- **WHAT YOU HAVE TO DO**
Which of the lines below contain the string "Edge"? Pull each one out of the data.

[Plain-text document sources]

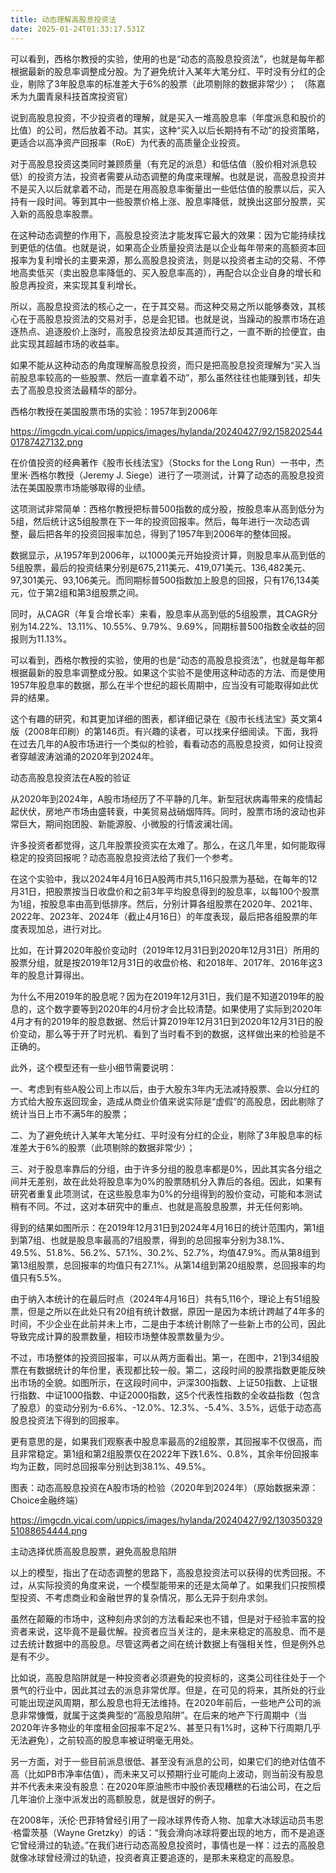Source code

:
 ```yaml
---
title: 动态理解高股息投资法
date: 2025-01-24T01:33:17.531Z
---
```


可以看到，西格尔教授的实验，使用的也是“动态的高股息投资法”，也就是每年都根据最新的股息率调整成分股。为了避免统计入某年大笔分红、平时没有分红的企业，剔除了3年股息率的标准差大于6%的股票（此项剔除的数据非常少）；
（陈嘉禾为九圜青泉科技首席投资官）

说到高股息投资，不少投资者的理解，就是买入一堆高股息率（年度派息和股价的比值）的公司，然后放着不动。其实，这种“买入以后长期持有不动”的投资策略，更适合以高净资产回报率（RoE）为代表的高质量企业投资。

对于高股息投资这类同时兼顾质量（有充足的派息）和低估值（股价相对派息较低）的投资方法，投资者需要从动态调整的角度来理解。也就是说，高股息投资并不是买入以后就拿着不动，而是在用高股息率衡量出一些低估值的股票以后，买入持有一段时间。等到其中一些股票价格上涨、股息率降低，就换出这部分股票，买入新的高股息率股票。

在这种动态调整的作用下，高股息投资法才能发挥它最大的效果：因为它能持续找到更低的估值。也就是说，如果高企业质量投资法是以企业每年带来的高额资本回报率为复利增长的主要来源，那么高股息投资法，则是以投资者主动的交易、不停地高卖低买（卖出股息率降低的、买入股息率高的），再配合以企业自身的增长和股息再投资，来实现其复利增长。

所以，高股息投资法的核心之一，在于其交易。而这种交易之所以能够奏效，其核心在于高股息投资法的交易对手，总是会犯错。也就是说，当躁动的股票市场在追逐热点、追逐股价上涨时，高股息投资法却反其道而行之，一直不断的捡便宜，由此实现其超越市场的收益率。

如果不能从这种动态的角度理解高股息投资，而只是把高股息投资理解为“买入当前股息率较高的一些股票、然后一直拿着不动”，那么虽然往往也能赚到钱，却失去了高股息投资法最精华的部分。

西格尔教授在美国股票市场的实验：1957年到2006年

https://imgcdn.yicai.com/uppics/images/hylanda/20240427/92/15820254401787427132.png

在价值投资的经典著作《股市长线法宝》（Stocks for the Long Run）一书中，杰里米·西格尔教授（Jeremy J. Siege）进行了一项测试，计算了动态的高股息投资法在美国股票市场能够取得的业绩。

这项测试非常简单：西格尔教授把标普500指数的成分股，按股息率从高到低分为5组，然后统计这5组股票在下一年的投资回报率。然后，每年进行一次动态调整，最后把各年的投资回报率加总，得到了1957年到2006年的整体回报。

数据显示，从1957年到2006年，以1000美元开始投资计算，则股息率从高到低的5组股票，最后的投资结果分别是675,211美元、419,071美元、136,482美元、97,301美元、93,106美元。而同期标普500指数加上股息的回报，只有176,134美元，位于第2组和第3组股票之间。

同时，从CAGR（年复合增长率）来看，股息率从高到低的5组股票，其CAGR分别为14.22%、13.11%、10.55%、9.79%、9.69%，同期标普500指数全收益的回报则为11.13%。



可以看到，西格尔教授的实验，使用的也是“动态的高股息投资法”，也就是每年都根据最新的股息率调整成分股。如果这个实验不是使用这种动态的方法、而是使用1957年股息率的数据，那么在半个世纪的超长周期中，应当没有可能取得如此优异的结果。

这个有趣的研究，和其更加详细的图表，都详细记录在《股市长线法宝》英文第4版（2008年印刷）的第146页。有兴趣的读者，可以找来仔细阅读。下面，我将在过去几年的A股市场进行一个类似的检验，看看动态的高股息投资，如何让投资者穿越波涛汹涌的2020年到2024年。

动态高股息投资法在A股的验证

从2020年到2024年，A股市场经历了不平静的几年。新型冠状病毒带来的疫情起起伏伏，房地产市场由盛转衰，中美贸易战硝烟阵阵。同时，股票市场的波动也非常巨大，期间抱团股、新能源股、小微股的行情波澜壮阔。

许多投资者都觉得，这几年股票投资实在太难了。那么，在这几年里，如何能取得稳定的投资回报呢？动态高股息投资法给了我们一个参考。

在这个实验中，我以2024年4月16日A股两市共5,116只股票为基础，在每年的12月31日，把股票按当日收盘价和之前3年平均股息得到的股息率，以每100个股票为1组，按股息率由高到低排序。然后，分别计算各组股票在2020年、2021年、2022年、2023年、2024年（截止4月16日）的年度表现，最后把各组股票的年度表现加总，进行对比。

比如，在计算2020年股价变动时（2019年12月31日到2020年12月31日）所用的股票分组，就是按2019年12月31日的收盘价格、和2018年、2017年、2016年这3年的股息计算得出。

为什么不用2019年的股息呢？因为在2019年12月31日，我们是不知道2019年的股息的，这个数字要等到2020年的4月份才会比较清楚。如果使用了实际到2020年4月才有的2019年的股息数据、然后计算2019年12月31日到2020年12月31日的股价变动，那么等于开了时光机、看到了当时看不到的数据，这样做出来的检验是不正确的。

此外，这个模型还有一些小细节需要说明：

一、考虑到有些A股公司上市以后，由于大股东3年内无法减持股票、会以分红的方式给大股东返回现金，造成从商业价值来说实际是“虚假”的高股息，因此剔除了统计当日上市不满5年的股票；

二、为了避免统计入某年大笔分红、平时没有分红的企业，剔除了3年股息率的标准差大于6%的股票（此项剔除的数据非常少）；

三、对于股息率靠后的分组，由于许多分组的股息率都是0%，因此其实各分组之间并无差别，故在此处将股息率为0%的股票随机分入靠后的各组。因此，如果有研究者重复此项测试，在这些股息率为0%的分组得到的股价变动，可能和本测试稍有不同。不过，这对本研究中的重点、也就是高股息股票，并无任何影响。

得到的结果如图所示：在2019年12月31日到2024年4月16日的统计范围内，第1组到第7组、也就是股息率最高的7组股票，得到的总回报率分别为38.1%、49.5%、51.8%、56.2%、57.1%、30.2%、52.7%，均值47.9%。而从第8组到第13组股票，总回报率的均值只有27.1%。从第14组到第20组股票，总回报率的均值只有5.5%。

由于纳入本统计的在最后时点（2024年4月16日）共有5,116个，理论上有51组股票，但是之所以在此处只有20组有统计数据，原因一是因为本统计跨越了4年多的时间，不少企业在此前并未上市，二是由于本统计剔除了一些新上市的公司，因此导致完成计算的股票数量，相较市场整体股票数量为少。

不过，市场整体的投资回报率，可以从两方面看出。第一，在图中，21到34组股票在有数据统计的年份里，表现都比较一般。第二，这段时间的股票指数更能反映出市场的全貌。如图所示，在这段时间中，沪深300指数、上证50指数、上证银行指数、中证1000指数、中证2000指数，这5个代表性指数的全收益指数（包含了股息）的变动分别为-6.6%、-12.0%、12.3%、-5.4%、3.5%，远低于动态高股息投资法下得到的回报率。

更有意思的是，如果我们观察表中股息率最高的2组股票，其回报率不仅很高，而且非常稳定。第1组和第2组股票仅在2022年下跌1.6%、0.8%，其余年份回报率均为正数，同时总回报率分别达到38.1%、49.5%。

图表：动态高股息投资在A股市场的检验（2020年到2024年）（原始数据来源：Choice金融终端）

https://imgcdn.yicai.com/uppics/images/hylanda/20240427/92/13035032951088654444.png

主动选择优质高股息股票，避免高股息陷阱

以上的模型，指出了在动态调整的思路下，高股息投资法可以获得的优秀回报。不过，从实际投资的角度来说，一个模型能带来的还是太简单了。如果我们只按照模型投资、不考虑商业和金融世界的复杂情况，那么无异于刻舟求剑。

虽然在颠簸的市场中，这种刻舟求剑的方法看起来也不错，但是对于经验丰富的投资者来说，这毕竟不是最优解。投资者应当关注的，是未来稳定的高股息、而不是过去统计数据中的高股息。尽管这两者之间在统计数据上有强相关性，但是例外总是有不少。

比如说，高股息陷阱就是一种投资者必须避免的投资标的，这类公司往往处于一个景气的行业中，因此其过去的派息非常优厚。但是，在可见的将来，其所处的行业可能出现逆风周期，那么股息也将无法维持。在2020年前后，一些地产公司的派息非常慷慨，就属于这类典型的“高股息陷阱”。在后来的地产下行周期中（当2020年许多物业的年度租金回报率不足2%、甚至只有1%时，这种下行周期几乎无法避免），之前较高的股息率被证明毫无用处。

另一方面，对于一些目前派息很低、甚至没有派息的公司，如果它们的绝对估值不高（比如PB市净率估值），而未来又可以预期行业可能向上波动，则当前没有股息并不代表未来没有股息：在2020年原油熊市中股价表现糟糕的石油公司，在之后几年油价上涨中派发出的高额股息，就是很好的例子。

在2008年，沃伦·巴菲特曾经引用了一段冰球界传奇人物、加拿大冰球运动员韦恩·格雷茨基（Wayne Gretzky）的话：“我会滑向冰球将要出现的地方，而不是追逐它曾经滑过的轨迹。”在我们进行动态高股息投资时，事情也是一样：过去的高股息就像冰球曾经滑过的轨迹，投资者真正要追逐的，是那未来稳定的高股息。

==

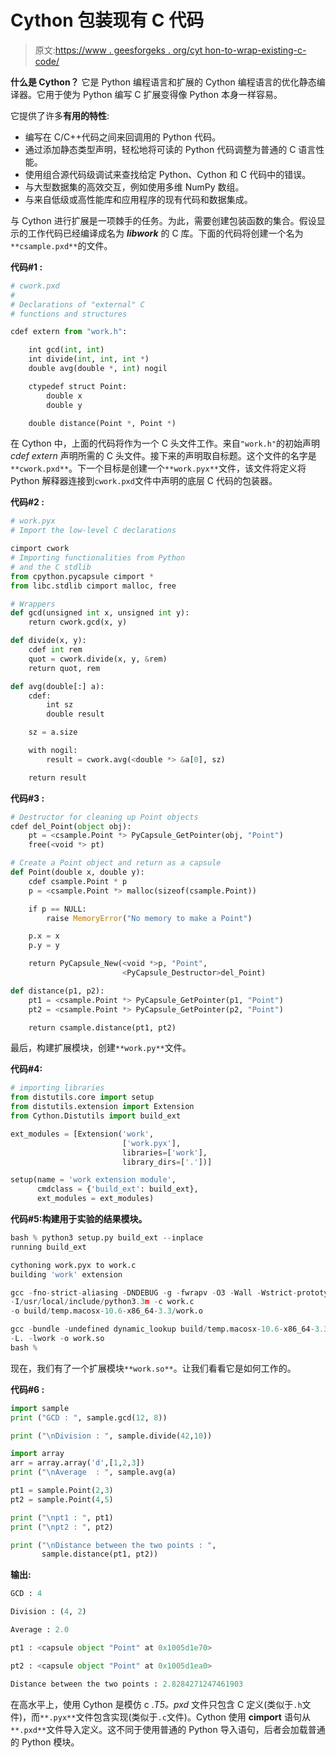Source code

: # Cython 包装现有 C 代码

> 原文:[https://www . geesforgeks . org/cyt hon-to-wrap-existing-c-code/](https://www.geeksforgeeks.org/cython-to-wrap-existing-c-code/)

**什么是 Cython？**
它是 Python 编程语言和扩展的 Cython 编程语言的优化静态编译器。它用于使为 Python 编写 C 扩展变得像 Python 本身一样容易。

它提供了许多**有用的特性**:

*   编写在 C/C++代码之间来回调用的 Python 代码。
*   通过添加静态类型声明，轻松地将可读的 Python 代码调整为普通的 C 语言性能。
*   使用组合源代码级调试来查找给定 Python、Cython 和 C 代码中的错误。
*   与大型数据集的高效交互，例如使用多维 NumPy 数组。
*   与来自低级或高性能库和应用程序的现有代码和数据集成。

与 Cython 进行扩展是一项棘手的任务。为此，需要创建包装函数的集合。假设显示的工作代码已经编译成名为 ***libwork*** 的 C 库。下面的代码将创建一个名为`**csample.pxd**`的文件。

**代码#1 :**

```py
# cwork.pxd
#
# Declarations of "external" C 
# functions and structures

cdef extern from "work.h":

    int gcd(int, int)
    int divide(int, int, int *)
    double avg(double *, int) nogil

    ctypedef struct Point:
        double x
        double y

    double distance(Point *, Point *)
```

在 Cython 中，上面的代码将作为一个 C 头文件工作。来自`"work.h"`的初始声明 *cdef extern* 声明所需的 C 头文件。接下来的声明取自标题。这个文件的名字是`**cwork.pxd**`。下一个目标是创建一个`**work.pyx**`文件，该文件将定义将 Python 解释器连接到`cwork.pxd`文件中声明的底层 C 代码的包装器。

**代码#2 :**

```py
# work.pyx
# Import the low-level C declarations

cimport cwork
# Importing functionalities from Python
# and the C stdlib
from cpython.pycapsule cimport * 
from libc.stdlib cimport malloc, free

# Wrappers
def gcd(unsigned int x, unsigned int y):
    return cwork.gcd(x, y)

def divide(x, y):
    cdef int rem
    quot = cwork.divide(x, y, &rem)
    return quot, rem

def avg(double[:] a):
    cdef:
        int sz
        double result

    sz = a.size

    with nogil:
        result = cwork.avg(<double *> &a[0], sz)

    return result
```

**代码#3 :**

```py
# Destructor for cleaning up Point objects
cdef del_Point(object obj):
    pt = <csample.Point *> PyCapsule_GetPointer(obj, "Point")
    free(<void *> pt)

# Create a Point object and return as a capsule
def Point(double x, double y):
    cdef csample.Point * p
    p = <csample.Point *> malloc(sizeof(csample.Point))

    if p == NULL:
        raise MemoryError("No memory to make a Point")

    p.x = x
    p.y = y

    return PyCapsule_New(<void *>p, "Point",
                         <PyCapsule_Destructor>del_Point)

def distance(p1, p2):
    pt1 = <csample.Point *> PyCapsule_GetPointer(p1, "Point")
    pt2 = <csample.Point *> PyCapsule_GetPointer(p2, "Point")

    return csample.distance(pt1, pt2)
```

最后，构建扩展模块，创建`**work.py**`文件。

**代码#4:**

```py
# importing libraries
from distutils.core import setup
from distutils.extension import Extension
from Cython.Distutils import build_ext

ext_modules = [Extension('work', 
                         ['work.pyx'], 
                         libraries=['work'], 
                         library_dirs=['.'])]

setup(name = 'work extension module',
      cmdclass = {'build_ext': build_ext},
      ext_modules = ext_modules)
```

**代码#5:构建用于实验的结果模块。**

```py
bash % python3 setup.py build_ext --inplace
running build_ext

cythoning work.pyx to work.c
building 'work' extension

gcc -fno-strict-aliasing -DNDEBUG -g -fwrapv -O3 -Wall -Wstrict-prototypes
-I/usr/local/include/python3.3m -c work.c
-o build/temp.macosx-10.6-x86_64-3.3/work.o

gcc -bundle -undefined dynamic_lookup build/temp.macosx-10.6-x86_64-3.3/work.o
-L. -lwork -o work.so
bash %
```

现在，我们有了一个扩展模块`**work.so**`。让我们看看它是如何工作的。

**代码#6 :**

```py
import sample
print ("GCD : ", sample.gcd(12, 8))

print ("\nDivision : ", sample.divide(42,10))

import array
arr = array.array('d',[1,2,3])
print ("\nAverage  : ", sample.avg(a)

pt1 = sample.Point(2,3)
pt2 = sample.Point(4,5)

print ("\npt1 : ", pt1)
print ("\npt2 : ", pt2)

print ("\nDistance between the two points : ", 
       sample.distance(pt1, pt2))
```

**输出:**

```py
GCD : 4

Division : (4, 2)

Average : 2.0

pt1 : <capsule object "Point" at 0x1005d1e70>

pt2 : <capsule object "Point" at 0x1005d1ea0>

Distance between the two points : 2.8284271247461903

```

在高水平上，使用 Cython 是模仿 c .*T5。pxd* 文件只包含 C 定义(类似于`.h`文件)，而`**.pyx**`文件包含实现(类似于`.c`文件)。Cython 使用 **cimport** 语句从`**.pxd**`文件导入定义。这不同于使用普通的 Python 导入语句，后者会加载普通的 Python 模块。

---

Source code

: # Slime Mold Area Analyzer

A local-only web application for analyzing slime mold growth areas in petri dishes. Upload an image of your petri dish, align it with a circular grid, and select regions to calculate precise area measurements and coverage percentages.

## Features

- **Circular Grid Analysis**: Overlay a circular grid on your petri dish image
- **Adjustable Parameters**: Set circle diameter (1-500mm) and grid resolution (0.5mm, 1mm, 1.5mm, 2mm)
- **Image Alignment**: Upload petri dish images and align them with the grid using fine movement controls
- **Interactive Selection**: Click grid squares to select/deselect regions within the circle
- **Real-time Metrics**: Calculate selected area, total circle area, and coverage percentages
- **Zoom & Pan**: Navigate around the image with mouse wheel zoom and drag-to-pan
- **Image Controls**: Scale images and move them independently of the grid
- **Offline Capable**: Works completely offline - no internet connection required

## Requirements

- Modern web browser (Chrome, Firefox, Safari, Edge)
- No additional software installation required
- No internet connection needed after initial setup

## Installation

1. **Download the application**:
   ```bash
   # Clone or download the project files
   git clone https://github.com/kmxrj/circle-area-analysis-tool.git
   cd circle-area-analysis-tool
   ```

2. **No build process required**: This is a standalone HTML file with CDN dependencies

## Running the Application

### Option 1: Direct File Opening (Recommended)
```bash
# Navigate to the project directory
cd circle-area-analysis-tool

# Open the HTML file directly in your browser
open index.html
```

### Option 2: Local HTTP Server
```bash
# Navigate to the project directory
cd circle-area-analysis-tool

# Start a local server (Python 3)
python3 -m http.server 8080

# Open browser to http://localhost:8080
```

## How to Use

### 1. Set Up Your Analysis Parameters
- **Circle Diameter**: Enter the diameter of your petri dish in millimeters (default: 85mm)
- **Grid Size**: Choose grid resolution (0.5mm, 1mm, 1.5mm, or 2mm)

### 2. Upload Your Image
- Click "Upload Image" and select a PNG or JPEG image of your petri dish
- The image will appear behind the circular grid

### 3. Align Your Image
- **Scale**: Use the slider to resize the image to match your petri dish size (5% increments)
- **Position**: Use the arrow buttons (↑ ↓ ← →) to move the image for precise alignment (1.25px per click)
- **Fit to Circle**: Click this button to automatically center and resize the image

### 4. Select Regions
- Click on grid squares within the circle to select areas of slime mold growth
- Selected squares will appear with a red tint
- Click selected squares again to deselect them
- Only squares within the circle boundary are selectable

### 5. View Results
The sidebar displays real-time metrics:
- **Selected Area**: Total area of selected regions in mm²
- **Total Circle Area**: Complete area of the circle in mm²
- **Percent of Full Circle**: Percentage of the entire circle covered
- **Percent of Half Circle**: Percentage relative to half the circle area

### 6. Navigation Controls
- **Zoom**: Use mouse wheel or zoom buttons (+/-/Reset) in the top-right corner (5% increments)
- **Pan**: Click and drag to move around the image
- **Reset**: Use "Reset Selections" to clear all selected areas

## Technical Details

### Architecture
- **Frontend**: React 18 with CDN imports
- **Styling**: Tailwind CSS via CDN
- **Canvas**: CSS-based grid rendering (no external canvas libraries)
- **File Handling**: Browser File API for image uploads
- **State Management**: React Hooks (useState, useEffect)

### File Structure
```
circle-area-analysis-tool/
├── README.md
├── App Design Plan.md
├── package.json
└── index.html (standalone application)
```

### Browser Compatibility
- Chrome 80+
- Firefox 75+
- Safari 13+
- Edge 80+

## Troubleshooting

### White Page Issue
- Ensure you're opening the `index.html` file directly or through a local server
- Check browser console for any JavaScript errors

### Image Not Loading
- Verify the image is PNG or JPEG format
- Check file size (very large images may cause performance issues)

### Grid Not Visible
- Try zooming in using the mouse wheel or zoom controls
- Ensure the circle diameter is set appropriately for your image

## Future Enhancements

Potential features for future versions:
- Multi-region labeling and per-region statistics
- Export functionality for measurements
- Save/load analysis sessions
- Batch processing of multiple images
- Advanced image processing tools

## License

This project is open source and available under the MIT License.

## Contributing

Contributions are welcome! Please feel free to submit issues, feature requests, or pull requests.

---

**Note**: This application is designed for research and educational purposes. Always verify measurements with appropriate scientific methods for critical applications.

- **ANSWER FOR THIS EXERCISE**
- Modern web browser (Chrome, Firefox, Safari, Edge)
- Edge 80+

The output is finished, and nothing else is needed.